Beers Of London Series
68. Meantime - Barbados Rum Barrel Aged Greenwich Ale 6.0%

If you've followed this blog since its inception you may remember that I reviewed the Bourbon barrel aged version of this beer back in April last year. You may also remember that even though I enjoyed it I was a little disappointed that more of the Bourbon character didn't reveal itself.

You may well ask then why I would want to review a beer that might be almost indistinguishable from one that I've already covered, After all it's essentially the same beer, still brewed with seven different malts, brewed the same way in the same place with the only difference being the vessel in which it was aged. Well, first of all I admit that I'm a sucker for a smart box or tin and this one, with its rather garish nautical theme caught my eye as I came down the escalator at my local Marks and Spencer. Secondly I'm rather partial to Meantime beer, the people that work there are friendly and they invite me to lots of events, I'll be at the re-launch of their Union Lager next Tuesday if I can avoid the proposed tube strike, and these things are always rather well run. If everything goes to plan then I'll be writing about that soon. This beer is aged for five months in the rum barrels which, according to the information on the bottle was brought back by sailors who are traditionally partial to the stuff.

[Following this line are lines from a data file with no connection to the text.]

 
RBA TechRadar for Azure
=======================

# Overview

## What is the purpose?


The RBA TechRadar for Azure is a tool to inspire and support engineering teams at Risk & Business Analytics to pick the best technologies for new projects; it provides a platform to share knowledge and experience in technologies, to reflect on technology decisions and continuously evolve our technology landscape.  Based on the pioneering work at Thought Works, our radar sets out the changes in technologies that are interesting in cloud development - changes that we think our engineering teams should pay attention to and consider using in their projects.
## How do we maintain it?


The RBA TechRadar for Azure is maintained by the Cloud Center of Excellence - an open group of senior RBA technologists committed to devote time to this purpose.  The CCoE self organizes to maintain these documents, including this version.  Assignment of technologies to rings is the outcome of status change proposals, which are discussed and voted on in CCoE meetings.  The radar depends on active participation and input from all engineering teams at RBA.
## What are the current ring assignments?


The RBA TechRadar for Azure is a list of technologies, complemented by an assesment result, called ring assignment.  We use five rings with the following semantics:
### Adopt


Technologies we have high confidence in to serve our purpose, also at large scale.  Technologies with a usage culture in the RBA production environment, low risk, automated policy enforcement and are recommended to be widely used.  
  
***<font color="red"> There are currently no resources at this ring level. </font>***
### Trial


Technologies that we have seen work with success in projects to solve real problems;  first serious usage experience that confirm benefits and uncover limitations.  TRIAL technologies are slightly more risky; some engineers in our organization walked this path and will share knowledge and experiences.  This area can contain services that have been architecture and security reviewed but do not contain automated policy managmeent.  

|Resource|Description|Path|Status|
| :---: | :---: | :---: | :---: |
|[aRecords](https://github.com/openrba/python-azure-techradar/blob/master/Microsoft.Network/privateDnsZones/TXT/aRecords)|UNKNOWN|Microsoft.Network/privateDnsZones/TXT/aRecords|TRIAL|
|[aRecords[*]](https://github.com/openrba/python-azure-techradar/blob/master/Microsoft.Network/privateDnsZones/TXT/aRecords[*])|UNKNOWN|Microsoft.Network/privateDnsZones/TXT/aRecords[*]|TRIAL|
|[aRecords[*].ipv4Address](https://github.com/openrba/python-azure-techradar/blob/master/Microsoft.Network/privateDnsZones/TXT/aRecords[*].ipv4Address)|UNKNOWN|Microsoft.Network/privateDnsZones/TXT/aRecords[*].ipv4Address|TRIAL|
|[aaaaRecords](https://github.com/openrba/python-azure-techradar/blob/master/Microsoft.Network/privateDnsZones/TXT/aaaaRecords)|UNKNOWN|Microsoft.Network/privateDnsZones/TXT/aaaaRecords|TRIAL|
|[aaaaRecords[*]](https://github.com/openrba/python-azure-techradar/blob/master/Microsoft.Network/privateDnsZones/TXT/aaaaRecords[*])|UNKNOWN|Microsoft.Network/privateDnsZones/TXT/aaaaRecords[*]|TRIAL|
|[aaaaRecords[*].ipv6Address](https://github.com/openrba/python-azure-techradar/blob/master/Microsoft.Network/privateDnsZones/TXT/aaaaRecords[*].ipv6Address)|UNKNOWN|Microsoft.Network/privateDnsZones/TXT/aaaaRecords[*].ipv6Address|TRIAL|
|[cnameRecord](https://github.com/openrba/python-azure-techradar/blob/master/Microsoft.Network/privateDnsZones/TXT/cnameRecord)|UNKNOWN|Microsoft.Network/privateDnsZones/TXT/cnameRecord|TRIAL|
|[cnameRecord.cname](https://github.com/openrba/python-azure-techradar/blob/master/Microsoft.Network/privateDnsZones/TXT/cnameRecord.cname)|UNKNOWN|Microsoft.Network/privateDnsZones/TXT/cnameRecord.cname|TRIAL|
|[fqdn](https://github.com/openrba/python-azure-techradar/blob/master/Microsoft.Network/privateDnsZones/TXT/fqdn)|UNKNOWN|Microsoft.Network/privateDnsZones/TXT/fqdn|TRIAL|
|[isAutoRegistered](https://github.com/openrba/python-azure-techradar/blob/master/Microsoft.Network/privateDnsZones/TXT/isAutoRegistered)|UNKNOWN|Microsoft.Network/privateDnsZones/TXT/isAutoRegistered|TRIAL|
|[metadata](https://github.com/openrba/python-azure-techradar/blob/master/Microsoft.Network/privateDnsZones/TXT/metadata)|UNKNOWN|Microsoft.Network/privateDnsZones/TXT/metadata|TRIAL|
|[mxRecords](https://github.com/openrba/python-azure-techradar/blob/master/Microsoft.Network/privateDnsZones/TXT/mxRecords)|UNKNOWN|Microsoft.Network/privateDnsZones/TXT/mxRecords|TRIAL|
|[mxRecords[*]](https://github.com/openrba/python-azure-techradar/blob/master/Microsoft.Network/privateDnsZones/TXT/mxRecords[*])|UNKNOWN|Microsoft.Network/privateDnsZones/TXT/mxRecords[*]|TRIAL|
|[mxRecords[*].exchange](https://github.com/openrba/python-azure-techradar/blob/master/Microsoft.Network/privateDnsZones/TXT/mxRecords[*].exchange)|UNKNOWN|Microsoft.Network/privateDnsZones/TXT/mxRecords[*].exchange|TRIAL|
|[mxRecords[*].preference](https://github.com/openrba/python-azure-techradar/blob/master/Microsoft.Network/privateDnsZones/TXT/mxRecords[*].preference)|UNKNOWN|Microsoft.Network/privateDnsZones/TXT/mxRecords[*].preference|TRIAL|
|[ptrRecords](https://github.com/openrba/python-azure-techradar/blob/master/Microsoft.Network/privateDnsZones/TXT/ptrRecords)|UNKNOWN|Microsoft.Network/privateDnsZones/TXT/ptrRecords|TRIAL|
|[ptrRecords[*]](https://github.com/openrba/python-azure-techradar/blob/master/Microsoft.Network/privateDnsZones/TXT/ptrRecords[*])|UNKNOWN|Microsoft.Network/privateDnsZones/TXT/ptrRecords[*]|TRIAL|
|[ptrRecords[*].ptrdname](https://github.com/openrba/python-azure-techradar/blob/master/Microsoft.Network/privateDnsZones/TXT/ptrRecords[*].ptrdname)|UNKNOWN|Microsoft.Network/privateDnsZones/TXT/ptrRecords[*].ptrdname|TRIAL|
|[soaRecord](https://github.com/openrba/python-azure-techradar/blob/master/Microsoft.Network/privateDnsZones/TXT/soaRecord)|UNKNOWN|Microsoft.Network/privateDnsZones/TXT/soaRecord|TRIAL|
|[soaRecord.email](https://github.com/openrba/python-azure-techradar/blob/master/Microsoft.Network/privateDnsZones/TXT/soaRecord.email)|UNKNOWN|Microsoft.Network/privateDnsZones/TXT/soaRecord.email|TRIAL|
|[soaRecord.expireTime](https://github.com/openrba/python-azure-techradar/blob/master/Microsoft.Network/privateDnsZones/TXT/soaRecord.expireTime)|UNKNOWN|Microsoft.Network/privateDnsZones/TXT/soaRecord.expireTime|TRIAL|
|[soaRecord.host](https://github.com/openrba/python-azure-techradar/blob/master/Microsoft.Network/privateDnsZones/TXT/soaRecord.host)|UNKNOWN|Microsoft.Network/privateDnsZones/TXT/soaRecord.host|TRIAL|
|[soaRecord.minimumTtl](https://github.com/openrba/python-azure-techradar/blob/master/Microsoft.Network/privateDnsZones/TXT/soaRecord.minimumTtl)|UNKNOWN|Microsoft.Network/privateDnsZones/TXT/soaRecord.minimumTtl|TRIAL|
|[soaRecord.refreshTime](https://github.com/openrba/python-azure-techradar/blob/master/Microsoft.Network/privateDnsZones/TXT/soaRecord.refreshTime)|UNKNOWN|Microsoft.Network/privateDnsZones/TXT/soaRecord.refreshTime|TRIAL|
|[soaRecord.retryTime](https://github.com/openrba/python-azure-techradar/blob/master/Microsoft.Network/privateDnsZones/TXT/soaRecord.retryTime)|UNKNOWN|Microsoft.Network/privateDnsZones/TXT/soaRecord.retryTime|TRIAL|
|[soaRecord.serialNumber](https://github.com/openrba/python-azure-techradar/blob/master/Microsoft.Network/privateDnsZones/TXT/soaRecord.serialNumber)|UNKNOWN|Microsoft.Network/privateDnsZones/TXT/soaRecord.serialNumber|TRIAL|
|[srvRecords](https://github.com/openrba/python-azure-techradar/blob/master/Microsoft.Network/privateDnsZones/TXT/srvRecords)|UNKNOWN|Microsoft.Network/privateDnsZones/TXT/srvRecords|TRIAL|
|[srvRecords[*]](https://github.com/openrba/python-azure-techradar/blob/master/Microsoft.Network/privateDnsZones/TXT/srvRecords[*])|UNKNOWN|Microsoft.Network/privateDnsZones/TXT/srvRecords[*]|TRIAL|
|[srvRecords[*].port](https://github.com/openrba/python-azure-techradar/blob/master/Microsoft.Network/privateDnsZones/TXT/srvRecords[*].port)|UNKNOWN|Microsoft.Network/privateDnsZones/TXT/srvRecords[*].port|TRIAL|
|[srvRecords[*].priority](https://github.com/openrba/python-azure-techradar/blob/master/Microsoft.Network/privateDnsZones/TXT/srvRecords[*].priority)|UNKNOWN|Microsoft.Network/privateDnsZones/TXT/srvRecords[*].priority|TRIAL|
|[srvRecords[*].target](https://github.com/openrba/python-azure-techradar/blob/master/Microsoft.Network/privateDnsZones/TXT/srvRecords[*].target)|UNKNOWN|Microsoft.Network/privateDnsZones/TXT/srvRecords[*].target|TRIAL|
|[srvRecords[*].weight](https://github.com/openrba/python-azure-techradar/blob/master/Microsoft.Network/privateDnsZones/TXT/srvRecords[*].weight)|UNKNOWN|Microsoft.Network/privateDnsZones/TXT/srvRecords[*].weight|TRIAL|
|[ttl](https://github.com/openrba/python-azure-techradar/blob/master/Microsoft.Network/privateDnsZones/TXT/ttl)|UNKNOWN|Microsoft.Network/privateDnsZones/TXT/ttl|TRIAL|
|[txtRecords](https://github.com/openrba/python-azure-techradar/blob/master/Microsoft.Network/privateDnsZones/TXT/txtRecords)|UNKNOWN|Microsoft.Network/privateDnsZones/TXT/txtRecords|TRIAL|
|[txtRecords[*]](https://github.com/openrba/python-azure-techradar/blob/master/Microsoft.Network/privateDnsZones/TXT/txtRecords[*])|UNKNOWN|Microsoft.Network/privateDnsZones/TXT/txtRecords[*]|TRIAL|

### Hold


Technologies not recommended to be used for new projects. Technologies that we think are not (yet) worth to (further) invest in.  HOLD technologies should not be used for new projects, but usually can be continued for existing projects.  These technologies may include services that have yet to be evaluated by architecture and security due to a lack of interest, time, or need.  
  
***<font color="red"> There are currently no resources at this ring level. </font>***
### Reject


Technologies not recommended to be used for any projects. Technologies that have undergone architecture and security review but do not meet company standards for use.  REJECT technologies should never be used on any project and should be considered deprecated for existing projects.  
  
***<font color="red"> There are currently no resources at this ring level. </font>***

Onto the beer itself. Out of the box the bottle is corked and caged, a good thing you may think however this one was a bit stiff and a little tricky to open, but at least I know it was relatively airtight. At first glance it appears almost pitch black in the glass with a creamy beige head, but holding it up to the light you can see it's actually a deep dark ruby red, and really rather beautiful. The aroma is thick with coffee, chocolate and blackberry with a faint mustiness that you might associate with damp wood lurking right at the back. Daintily smooth as it glides across the tongue there's an initial thrust of coffee flavour which is rather pleasing, but this is pushed roughly to one side by a jarring metallic sharpness which isn't very nice at all. Not to be put off, I put this down to it being too cold and as I warmed it in my hands that nastiness retreated and it was transformed  into a wonderful coconut, chocolate and pineapple combination of flavours which is both interesting and tasty. The more it warms the harder the malts work, pushing burnt toast and espresso coffee flavours into the mix and it's here that those subtle vanilla tones creep in, rounding off the edges of any harshness, easing you into a creamy fruity finish with lots of lovely muted coffee and chocolate flavours. Be warned though, let it actually get to room temperature (admittedly I have the heating on) and it loses all its subtlety and becomes a bit of a gooey chocolate mess to be honest, a little too bitter for my taste and not good at all.

This beer has distinct similarities with its Bourbon barrel aged cousin but its nuances are all its own, and I can only attribute this to the Barbados Rum barrels, however it does have a definite temperature 'sweet spot' where it all comes together in perfect harmony and sings a beautiful song. Let it go beyond that at your peril.

Sunday, 26 January 2014

Beers Of London Series: 67. Brew By Numbers 06I01 & 06I02

Beers Of London Series
67. Brew By Numbers
06 01 Belgian Blonde Three Grain 7.3%
06 02 Belgian Blonde Three Grain Oaked 7.3%

After two new breweries for my last two reviews I thought I'd visit an old favourite this time. That, and I noted that these were bottled just under a year ago and now seemed a good a time as any to open them. I mentioned in my last Beer By Numbers review back in October that they had just moved premises and would be opening on a Saturday. I'm pleased to say that this is now a reality and they also have a lovely shiny website that tells you all about them, their beer and what's available. I haven't been there myself yet but will be popping along for a visit soon where I hope to have a chat to the brewers and drink some more of their beer.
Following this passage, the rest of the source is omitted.